<<<<
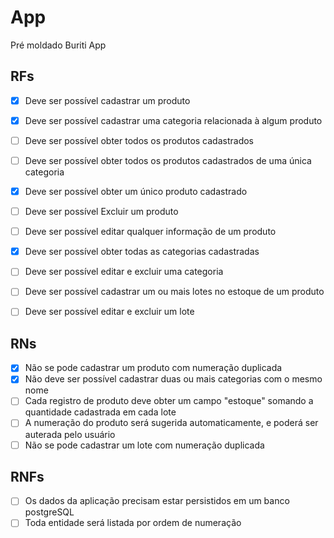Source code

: # App

Pré moldado Buriti App

## RFs

- [x] Deve ser possível cadastrar um produto
- [x] Deve ser possível cadastrar uma categoria relacionada à algum produto 
- [ ] Deve ser possível obter todos os produtos cadastrados
- [ ] Deve ser possível obter todos os produtos cadastrados de uma única categoria
- [x] Deve ser possível obter um único produto cadastrado
- [ ] Deve ser possível Excluir um produto
- [ ] Deve ser possível editar qualquer informação de um produto
- [x] Deve ser possível obter todas as categorias cadastradas
- [ ] Deve ser possível editar e excluir uma categoria
- [ ] Deve ser possível cadastrar um ou mais lotes no estoque de um produto
- [ ] Deve ser possível editar e excluir um lote


## RNs

- [x] Não se pode cadastrar um produto com numeração duplicada
- [x] Não deve ser possível cadastrar duas ou mais categorias com o mesmo nome
- [ ] Cada registro de produto deve obter um campo "estoque" somando a quantidade cadastrada em cada lote
- [ ] A numeração do produto será sugerida automaticamente, e poderá ser auterada pelo usuário
- [ ] Não se pode cadastrar um lote com numeração duplicada

## RNFs

- [ ] Os dados da aplicação precisam estar persistidos em um banco postgreSQL
- [ ] Toda entidade será listada por ordem de numeração
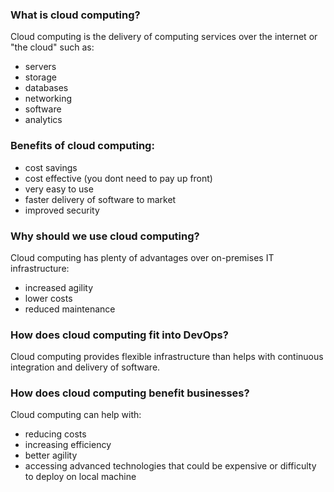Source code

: ### What is cloud computing?

Cloud computing is the delivery of computing services over the internet or "the cloud" such as:

- servers
- storage
- databases
- networking
- software
- analytics

### Benefits of cloud computing:

- cost savings
- cost effective (you dont need to pay up front)
- very easy to use
- faster delivery of software to market
- improved security

### Why should we use cloud computing?

Cloud computing has plenty of advantages over on-premises IT infrastructure:

- increased agility
- lower costs
- reduced maintenance

### How does cloud computing fit into DevOps?

Cloud computing provides flexible infrastructure than helps
with continuous integration and delivery of software.

### How does cloud computing benefit businesses?

Cloud computing can help with:

- reducing costs
- increasing efficiency
- better agility
- accessing advanced technologies that could be expensive or difficulty to deploy on local machine

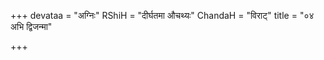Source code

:+++
devataa = "अग्निः"
RShiH = "दीर्घतमा औचथ्यः"
ChandaH = "विराट्"
title = "०४ अभि द्विजन्मा"

+++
>>>>
**WHAT YOU SHOULD DO:** A word-for-word copy of the listing is needed. It must not include the pictures.

**SOLUTION BELOW:**
Source code

: # App

Pré moldado Buriti App

## RFs

- [x] Deve ser possível cadastrar um produto
- [x] Deve ser possível cadastrar uma categoria relacionada à algum produto 
- [ ] Deve ser possível obter todos os produtos cadastrados
- [ ] Deve ser possível obter todos os produtos cadastrados de uma única categoria
- [x] Deve ser possível obter um único produto cadastrado
- [ ] Deve ser possível Excluir um produto
- [ ] Deve ser possível editar qualquer informação de um produto
- [x] Deve ser possível obter todas as categorias cadastradas
- [ ] Deve ser possível editar e excluir uma categoria
- [ ] Deve ser possível cadastrar um ou mais lotes no estoque de um produto
- [ ] Deve ser possível editar e excluir um lote


## RNs

- [x] Não se pode cadastrar um produto com numeração duplicada
- [x] Não deve ser possível cadastrar duas ou mais categorias com o mesmo nome
- [ ] Cada registro de produto deve obter um campo "estoque" somando a quantidade cadastrada em cada lote
- [ ] A numeração do produto será sugerida automaticamente, e poderá ser auterada pelo usuário
- [ ] Não se pode cadastrar um lote com numeração duplicada

## RNFs

- [ ] Os dados da aplicação precisam estar persistidos em um banco postgreSQL
- [ ] Toda entidade será listada por ordem de numeração
Source code

: ### What is cloud computing?

Cloud computing is the delivery of computing services over the internet or "the cloud" such as:

- servers
- storage
- databases
- networking
- software
- analytics

### Benefits of cloud computing:

- cost savings
- cost effective (you dont need to pay up front)
- very easy to use
- faster delivery of software to market
- improved security

### Why should we use cloud computing?

Cloud computing has plenty of advantages over on-premises IT infrastructure:

- increased agility
- lower costs
- reduced maintenance

### How does cloud computing fit into DevOps?

Cloud computing provides flexible infrastructure than helps
with continuous integration and delivery of software.

### How does cloud computing benefit businesses?

Cloud computing can help with:

- reducing costs
- increasing efficiency
- better agility
- accessing advanced technologies that could be expensive or difficulty to deploy on local machine

Source code

:+++
devataa = "अग्निः"
RShiH = "दीर्घतमा औचथ्यः"
ChandaH = "विराट्"
title = "०४ अभि द्विजन्मा"

+++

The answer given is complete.